Bridge International Academy, a private sector company providing education for about $5 a month to children in Kenya, was founded by husband and wife team Shannon May and Jay Kimmelman, and Phil Frei in 2007.
The founders saw a need for education in the community. Few public schools existed around many informal settlements in Kenya. And many of the schools in poor areas were overcrowded, sometimes serving 100 or more students in a single classroom. Bridge offers slightly less than that number with at least 50 students in each class.
But from its onset, the founders envisioned more than just a single school for Bridge. They wanted it to be a massive venture, sprawling across cities, a real game changer in the education world.
For those big intentions, they needed big money.
The money came when an investment firm, Omidyar Network, poured in $1.8 million to get Bridge up and running in 2009. Other investments came from Learn Capital and Pearson, the school tests management company in New York City.
With the influx of big money, Bridge quickly became a fast-growing chain of schools. The company grew so fast that it currently holds the record for the business chain with the most branches in Kenya.
And they’re not done growing yet.
Bridge plans to expand to other countries with the goal of reaching half a million children by 2015.
So far this seems like good business, but the secret to their growth is a standardized curriculum. Sometimes referred to as an “academy in a box” approach.
Bridge employs a scripted curriculum. The teachers in every class receive a script on an E-reader and read verbatim from the script during classes. There are times when students have group exercises or structured interaction with the teacher, but for the most part, the teacher is totally dependent upon the script.
The idea that schools have a core curriculum – that every student in a given subject and level learn the same information at the same time – is far from a novelty. But the notion of this simultaneous education occurring by synchronized E-book readings…

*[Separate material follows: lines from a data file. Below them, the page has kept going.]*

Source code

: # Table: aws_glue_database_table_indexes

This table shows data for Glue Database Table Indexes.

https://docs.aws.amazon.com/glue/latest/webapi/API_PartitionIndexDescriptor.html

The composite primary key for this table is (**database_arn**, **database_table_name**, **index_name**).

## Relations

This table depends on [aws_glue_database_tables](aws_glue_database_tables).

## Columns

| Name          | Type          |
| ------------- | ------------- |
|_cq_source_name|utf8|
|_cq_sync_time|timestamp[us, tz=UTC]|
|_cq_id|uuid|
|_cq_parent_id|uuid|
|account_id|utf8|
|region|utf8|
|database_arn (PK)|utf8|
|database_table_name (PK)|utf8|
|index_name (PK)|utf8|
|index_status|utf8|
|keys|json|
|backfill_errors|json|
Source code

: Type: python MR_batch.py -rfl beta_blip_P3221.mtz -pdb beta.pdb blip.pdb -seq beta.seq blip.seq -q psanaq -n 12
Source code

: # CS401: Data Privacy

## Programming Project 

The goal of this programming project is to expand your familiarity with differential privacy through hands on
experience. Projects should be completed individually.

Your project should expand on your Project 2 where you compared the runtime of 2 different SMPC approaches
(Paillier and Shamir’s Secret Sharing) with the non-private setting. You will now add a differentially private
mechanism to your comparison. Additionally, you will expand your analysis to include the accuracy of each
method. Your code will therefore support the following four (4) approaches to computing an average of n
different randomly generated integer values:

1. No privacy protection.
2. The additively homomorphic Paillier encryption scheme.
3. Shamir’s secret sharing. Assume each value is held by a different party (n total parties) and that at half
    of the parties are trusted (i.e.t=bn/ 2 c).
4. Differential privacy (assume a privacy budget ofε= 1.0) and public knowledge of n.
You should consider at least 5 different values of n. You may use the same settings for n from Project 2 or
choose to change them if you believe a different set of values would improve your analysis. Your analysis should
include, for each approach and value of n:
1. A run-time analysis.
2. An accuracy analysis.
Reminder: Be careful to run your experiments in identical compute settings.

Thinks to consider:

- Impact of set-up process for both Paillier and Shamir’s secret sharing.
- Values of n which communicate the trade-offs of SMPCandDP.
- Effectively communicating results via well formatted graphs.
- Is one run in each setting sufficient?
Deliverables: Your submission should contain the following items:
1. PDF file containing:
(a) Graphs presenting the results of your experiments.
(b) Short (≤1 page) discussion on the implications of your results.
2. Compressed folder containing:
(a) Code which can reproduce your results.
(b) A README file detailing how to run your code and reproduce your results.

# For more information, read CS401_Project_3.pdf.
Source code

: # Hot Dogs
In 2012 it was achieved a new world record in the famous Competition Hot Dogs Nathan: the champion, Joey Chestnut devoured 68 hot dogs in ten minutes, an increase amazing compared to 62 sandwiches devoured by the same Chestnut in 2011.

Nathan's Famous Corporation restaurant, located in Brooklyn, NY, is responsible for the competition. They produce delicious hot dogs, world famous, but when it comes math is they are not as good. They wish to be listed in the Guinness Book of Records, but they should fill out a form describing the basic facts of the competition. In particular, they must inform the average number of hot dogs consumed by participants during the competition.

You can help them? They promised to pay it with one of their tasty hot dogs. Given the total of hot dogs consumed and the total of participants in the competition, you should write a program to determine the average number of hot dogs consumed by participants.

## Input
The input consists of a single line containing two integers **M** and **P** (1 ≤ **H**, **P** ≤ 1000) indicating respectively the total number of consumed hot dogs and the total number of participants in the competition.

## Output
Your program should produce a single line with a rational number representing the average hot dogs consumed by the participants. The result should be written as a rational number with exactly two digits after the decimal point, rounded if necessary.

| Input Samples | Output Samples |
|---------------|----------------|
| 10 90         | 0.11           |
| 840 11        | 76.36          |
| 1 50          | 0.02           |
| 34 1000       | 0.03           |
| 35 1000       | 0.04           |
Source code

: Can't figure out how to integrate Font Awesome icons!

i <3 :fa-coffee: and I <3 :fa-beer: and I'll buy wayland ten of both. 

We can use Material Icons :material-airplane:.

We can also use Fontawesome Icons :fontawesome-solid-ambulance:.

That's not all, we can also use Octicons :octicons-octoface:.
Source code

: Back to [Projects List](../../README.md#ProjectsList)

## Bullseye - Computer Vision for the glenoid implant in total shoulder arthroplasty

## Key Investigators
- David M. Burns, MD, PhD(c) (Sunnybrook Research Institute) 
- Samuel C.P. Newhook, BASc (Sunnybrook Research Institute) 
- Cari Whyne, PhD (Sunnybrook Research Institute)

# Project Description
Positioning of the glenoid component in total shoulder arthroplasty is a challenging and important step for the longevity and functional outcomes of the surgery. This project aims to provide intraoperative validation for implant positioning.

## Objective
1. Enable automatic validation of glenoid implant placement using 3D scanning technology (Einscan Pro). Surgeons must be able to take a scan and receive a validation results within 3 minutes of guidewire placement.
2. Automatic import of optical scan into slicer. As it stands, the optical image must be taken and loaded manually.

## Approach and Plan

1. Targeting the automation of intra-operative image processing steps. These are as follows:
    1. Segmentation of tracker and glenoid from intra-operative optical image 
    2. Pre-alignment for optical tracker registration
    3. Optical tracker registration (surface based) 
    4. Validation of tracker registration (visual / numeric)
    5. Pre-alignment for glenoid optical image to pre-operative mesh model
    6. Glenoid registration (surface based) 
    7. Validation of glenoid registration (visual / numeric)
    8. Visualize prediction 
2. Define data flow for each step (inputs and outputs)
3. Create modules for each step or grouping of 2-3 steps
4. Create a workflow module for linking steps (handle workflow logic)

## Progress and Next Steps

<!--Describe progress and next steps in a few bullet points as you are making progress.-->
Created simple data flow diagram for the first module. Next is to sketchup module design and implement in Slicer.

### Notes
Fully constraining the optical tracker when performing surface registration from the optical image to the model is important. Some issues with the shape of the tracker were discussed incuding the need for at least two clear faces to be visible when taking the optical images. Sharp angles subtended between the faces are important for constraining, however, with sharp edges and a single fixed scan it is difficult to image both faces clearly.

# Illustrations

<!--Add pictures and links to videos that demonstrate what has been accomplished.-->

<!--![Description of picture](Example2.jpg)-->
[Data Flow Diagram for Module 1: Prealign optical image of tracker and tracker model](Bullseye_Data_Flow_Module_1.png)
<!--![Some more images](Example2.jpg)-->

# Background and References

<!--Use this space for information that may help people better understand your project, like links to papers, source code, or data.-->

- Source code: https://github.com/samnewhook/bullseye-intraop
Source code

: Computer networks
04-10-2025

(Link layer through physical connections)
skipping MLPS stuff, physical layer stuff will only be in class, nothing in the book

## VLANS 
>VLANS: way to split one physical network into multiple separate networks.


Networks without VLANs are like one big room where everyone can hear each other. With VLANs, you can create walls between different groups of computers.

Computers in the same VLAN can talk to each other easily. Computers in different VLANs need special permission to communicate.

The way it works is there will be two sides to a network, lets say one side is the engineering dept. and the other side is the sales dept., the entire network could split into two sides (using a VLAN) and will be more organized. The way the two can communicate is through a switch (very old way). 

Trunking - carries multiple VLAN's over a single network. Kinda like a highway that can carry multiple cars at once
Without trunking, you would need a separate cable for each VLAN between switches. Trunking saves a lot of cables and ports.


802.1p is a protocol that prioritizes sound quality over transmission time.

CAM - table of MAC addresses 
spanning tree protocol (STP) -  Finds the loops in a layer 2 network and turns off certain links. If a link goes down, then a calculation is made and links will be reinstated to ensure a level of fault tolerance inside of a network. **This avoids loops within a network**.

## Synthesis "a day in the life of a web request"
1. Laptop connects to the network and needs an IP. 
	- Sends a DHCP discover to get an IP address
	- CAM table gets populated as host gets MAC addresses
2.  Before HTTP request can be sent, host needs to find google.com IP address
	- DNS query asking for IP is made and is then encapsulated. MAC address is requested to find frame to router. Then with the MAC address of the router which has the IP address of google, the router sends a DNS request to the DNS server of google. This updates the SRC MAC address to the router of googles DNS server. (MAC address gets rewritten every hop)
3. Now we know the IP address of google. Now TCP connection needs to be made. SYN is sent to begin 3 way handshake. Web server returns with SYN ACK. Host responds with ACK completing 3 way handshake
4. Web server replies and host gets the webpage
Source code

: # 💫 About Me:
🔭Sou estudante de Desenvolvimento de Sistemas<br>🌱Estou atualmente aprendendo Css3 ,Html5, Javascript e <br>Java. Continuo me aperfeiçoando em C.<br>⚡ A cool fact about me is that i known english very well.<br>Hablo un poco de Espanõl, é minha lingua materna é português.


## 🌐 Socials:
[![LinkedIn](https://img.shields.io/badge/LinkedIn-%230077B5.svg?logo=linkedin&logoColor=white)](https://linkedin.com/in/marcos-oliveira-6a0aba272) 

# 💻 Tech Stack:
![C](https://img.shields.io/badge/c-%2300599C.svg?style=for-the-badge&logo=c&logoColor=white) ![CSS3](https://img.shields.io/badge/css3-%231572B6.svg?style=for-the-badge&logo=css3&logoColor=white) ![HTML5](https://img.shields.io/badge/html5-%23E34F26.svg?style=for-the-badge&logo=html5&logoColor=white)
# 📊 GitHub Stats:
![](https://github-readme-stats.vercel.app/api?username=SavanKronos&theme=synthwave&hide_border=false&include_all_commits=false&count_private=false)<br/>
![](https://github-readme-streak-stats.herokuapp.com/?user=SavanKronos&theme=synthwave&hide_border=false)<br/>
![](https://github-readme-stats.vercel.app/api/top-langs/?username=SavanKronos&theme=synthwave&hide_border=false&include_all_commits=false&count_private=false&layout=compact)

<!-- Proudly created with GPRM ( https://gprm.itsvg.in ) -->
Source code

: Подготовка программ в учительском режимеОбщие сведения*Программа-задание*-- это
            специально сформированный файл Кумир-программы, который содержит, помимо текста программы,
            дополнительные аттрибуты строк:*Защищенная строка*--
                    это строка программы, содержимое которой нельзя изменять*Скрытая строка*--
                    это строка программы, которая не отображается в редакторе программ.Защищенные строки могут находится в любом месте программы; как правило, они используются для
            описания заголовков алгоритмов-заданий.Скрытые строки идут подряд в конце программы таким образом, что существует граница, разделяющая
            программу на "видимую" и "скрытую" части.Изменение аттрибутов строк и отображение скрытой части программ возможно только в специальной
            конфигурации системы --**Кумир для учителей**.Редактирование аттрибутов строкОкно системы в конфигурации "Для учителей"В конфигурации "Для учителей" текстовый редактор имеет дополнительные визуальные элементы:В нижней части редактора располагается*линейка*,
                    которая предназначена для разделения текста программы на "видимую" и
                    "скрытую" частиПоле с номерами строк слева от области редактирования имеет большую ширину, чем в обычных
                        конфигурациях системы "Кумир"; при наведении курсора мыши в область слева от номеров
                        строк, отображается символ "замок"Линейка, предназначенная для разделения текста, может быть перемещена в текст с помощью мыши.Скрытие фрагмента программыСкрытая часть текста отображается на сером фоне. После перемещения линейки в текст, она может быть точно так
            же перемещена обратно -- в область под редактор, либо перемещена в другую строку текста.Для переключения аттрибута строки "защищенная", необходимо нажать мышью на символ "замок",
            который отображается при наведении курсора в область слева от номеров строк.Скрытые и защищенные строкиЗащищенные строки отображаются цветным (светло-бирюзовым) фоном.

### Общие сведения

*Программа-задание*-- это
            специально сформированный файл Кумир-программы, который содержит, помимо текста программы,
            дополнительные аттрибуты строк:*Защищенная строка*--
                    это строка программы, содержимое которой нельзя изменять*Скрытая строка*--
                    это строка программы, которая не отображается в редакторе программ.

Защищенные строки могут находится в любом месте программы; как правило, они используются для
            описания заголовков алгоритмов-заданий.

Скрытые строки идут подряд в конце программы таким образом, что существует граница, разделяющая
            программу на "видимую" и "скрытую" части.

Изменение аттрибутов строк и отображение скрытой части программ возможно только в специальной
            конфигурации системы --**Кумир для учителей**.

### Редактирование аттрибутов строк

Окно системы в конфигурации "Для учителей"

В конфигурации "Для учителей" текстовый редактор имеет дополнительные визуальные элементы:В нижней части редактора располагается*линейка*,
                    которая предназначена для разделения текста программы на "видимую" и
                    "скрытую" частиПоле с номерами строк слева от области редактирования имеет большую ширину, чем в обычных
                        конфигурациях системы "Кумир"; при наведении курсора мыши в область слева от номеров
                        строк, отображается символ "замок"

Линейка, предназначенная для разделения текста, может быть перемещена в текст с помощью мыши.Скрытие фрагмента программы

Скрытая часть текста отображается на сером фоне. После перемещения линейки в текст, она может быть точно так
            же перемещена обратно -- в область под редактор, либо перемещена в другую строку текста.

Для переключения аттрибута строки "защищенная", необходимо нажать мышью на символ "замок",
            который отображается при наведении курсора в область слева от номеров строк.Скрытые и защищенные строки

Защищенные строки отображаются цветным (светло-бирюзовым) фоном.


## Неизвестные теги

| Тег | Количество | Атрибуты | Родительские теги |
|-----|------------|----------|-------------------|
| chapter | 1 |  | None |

Here, I am wondering: is this a model for success or disaster?
We are used to having scripts. In fact, scripts are constantly inserted into our everyday lives. When you eat at a restaurant and the waiter says: “Can I take your order?” or “How’s that food taste?” or “Have a nice day.” When you call customer service, the phone operator follows a similar standard procedure.
But in learning? Is the classroom really the ideal place for word-for-word scripts?
I think not. And here’s why.
What happens when students have questions outside of the bounds of the E-reader protocol? Normally, when students inquire about a topic, we expect the instructor to be somewhat of an “expert” in the subject.
In the case of Bridge, the teachers are high school graduates who have been trained for five weeks before being placed in the classroom. Their argument is that no one besides these high school graduates would want to teach in the slums and of course since they’re locals they can afford to get paid less.
Though it seems that if you require teachers to follow scripts and nothing more, we would have eliminated the primary point of teaching – that is, to teach. Thinking and communication are removed from the teacher’s role in the classroom when they simply stand in front of every class and read to students from an E-book.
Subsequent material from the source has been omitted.